#### Supplied material:
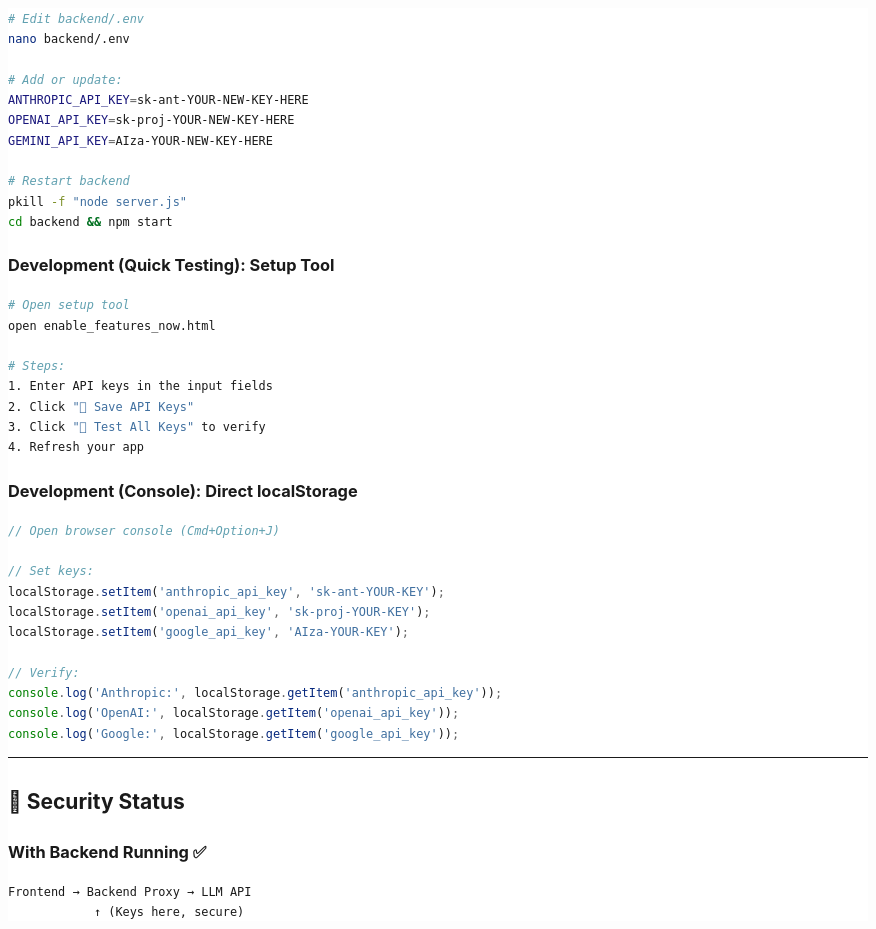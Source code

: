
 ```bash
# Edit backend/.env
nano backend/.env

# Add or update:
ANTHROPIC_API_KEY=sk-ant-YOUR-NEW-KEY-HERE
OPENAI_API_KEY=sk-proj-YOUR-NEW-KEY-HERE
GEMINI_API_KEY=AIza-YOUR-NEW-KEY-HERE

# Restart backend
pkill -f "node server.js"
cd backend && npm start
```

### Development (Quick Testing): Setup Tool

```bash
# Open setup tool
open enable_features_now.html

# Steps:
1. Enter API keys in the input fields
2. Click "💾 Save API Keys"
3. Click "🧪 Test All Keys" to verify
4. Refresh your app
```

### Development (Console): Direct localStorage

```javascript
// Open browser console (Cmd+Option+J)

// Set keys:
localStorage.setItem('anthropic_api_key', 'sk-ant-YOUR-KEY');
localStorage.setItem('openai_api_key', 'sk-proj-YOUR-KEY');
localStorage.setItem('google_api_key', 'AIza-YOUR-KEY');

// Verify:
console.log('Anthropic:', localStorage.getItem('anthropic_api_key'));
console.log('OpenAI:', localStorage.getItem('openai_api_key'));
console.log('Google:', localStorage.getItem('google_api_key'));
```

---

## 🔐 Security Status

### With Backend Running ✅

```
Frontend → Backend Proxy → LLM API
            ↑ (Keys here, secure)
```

* * *

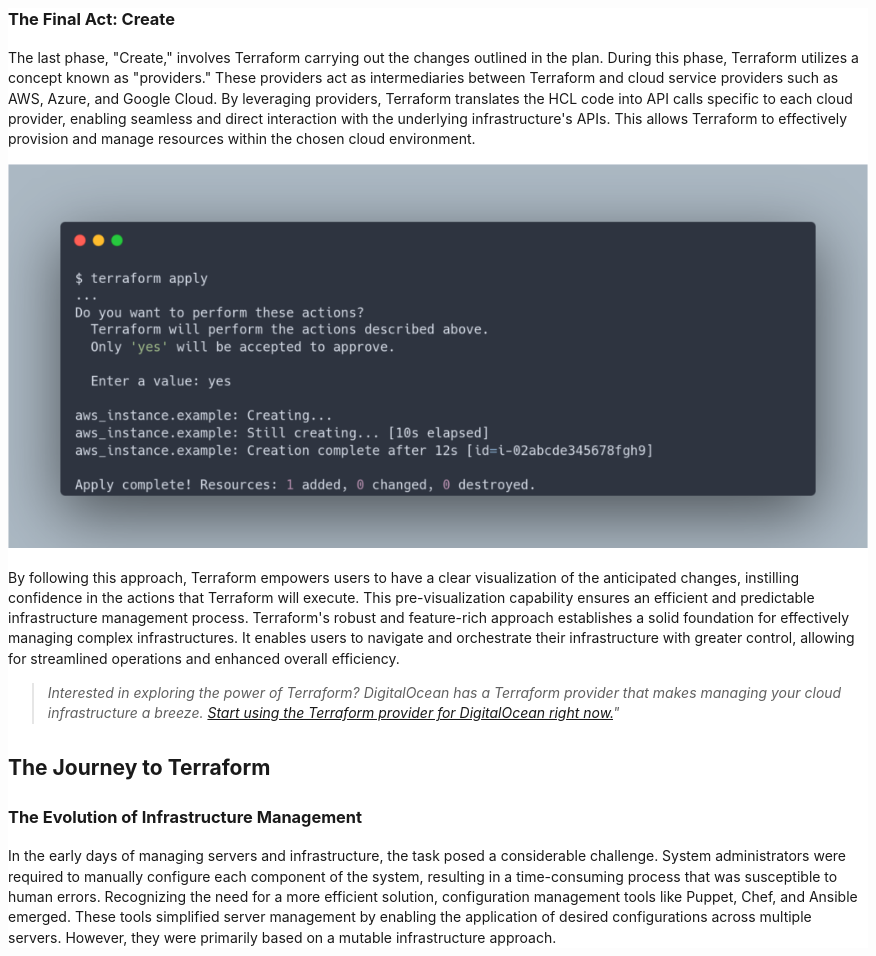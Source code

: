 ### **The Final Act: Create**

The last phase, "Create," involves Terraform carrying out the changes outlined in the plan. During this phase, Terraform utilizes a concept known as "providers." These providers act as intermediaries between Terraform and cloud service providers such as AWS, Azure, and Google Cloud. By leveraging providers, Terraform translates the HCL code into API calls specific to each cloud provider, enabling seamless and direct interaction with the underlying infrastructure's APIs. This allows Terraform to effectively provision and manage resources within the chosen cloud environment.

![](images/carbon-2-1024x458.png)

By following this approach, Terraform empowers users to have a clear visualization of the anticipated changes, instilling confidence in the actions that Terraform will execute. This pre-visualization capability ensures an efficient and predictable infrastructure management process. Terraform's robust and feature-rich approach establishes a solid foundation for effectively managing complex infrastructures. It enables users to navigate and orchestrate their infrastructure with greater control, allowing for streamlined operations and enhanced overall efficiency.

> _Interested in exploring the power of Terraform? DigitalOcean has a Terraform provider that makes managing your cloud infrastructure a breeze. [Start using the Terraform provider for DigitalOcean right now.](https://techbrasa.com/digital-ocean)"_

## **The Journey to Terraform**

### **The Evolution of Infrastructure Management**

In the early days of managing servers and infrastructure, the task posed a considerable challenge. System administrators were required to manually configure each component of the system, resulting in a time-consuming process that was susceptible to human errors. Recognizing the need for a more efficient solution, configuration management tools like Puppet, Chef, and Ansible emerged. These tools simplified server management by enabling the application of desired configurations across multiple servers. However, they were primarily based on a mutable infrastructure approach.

#### Task brief:
Pull out all lines from the listing that contain the string "Create".

#### Task output:
: ### **The Final Act: Create**
The last phase, "Create," involves Terraform carrying out the changes outlined in the plan. During this phase, Terraform utilizes a concept known as "providers." These providers act as intermediaries between Terraform and cloud service providers such as AWS, Azure, and Google Cloud. By leveraging providers, Terraform translates the HCL code into API calls specific to each cloud provider, enabling seamless and direct interaction with the underlying infrastructure's APIs. This allows Terraform to effectively provision and manage resources within the chosen cloud environment.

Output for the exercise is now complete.